How Ensemble Learning Balances Accuracy and Overfitting: A Bias-Variance Perspective on Tabular Data

TL;DR

This paper investigates how ensemble learning balances accuracy and overfitting on tabular data, revealing conditions under which ensembles improve performance and control variance, with practical insights for model selection.

Contribution

It provides a bias-variance perspective on ensemble methods for tabular data, identifying when ensembles enhance accuracy without overfitting and introducing dataset complexity indicators.

Findings

Ensembles reduce variance and improve accuracy on nonlinear, complex data.

Linear models perform well on simple, clean data with minimal ensemble benefit.

Regularization is necessary for ensembles on noisy or imbalanced datasets.

Abstract

Ensemble models often achieve higher accuracy than single learners, but their ability to maintain small generalization gaps is not always well understood.

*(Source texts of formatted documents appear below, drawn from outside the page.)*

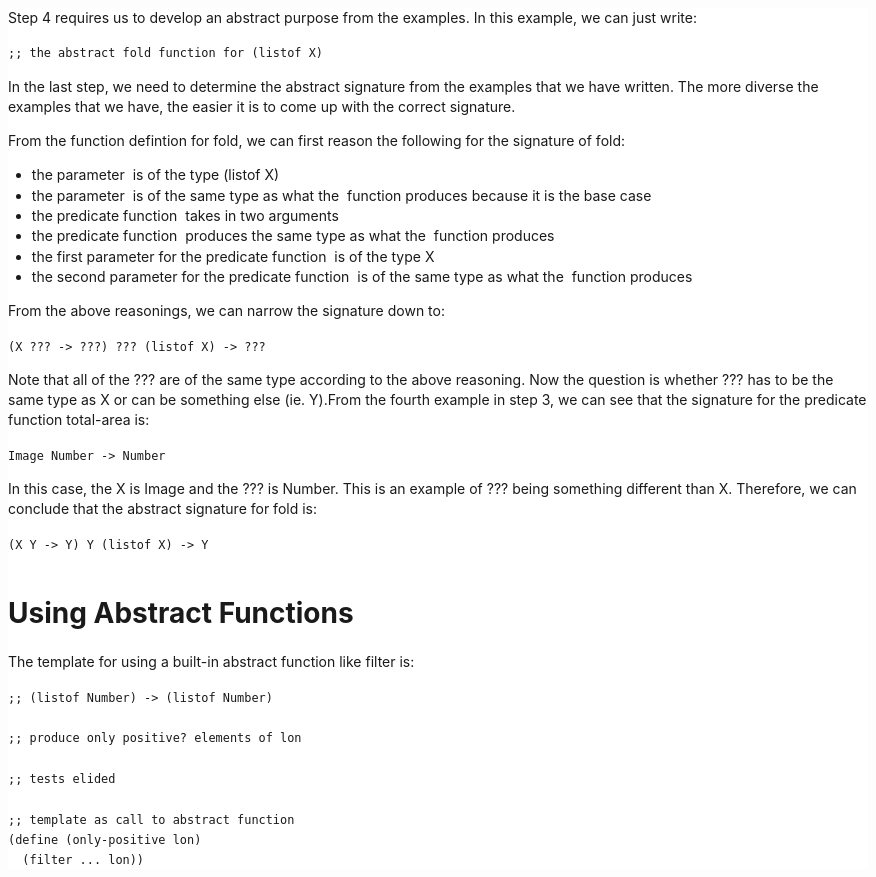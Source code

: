 
Step 4 requires us to develop an abstract purpose from the examples. In this example, we can just write:

```racket
;; the abstract fold function for (listof X)
```

In the last step, we need to determine the abstract signature from the examples that we have written. The more diverse the examples that we have, the easier it is to come up with the correct signature.

From the function defintion for fold, we can first reason the following for the signature of fold:

- the parameter  is of the type (listof X)
- the parameter  is of the same type as what the  function produces because it is the base case
- the predicate function  takes in two arguments
- the predicate function  produces the same type as what the  function produces
- the first parameter for the predicate function  is of the type X
- the second parameter for the predicate function  is of the same type as what the  function produces

From the above reasonings, we can narrow the signature down to:

```racket
(X ??? -> ???) ??? (listof X) -> ???
```

Note that all of the ??? are of the same type according to the above reasoning. Now the question is whether ??? has to be the same type as X or can be something else (ie. Y).From the fourth example in step 3, we can see that the signature for the predicate function total-area is:

```racket
Image Number -> Number
```

In this case, the X is Image and the ??? is Number. This is an example of ??? being something different than X. Therefore, we can conclude that the abstract signature for fold is:

```racket
(X Y -> Y) Y (listof X) -> Y
```

# Using Abstract Functions

The template for using a built-in abstract function like filter is:

```racket
;; (listof Number) -> (listof Number)

;; produce only positive? elements of lon

;; tests elided

;; template as call to abstract function
(define (only-positive lon)
  (filter ... lon))

```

This study examines how ensembles balance accuracy and overfitting across four tabular classification tasks: Breast Cancer, Heart Disease, Pima Diabetes, and Credit Card Fraud. Using repeated stratified cross validation with statistical significance testing, we compare linear models, a single decision tree, and nine ensemble methods. The results show that ensembles can reach high accuracy without large gaps by reducing variance through averaging or controlled boosting. On nearly linear and clean data, linear models already generalize well and ensembles offer little additional benefit. On datasets with meaningful nonlinear structure, tree based ensembles increase test accuracy by 5 to 7 points while keeping gaps below 3 percent. On noisy or highly imbalanced datasets, ensembles remain competitive but require regularization to avoid fitting noise or majority class patterns. We also compute simple dataset complexity indicators, such as linearity score, Fisher ratio, and noise estimate, which explain when ensembles are likely to control variance effectively. Overall, the study provides a clear view of how and when ensembles maintain high accuracy while keeping overfitting low, offering practical guidance for model selection in real world tabular applications.